_Directions for this task_:
Work out how many lines below contain "CAMT". Provide only the figure.

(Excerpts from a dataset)
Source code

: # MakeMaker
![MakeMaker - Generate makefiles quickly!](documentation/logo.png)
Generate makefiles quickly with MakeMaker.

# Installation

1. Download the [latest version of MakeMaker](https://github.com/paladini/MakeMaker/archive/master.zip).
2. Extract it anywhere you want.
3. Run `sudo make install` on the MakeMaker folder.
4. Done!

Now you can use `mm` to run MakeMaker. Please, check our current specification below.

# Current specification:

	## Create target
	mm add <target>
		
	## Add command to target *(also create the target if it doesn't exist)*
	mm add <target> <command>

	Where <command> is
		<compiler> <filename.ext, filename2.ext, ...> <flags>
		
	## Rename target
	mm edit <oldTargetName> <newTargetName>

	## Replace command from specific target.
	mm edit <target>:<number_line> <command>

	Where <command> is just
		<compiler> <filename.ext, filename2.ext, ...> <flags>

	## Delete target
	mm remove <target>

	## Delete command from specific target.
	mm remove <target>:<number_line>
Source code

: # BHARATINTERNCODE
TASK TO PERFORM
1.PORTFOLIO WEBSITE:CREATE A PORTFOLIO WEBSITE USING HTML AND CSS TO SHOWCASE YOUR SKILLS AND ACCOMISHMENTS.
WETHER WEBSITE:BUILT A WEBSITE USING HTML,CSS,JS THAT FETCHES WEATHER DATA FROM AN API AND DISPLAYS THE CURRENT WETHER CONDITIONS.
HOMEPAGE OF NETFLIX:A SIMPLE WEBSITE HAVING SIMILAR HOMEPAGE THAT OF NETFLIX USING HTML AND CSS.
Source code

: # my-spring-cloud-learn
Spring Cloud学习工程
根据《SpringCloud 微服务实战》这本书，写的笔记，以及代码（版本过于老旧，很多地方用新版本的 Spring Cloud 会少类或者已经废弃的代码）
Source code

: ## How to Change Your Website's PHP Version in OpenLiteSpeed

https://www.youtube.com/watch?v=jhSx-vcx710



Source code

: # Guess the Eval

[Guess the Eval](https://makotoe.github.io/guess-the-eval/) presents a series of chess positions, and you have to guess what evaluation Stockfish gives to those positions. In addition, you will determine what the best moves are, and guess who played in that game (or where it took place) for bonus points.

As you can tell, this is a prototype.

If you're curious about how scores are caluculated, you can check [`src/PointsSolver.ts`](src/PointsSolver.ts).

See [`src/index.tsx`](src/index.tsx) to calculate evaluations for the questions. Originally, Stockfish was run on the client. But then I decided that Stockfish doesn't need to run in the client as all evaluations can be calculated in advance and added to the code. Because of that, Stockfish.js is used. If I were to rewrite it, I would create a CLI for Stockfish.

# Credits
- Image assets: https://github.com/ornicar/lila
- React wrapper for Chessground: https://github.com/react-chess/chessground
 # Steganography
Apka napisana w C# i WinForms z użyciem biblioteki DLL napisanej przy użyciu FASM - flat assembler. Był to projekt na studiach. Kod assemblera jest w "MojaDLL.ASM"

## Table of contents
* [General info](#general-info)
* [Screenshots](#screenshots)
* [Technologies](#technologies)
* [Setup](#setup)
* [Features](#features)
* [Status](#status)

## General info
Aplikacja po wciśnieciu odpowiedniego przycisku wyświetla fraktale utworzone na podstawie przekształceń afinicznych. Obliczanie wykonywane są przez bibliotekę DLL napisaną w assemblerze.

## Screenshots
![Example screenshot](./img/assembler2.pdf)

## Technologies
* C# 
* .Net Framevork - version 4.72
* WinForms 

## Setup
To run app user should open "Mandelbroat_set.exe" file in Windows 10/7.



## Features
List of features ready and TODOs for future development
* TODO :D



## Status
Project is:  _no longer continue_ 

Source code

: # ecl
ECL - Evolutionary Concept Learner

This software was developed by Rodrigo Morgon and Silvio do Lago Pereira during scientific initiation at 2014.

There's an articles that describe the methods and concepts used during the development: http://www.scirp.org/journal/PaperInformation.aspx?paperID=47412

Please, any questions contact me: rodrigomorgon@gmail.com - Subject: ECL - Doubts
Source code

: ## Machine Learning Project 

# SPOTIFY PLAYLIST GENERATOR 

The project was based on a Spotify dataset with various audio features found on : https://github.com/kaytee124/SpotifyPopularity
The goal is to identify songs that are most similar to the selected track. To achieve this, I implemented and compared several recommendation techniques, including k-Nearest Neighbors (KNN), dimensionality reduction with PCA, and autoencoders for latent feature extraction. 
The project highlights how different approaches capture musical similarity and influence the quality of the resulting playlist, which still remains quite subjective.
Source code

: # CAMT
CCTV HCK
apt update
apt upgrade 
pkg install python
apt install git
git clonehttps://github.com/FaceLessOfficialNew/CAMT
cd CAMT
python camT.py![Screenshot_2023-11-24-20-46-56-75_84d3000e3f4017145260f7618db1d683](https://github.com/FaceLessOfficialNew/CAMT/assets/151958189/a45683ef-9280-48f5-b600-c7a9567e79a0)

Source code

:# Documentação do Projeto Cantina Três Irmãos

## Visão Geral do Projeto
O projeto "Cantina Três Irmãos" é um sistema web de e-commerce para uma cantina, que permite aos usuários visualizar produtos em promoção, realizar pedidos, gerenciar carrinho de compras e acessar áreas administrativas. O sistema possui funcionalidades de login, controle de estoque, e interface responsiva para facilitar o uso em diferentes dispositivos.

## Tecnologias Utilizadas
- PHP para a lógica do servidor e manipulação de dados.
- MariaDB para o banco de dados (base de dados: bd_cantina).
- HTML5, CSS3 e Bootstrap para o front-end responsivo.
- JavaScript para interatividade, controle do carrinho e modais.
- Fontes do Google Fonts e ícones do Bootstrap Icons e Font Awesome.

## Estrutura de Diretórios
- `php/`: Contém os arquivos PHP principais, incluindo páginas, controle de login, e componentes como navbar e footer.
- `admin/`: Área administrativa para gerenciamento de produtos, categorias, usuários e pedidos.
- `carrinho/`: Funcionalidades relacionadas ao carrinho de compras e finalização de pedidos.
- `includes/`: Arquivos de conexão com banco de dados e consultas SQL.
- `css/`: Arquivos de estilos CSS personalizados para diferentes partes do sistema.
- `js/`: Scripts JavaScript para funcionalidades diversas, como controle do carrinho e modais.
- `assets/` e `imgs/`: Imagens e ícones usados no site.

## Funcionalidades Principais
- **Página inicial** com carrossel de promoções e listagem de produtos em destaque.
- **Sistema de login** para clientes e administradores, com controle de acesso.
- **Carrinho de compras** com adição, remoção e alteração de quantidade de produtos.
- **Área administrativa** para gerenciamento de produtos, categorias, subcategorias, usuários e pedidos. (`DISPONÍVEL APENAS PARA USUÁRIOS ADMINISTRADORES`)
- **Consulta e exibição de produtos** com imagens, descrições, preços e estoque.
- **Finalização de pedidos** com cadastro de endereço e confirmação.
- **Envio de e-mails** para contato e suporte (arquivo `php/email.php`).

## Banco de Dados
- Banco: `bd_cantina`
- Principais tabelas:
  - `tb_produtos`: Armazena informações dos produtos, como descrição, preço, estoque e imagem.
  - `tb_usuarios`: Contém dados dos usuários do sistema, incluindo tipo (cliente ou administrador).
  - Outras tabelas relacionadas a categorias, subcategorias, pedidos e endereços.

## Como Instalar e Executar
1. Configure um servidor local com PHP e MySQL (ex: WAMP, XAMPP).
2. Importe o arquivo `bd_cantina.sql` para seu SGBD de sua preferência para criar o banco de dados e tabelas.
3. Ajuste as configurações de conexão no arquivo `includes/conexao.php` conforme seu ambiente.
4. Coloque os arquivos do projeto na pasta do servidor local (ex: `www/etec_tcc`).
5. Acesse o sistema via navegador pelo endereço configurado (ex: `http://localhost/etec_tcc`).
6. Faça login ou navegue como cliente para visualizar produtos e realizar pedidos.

_Solved problem_:
4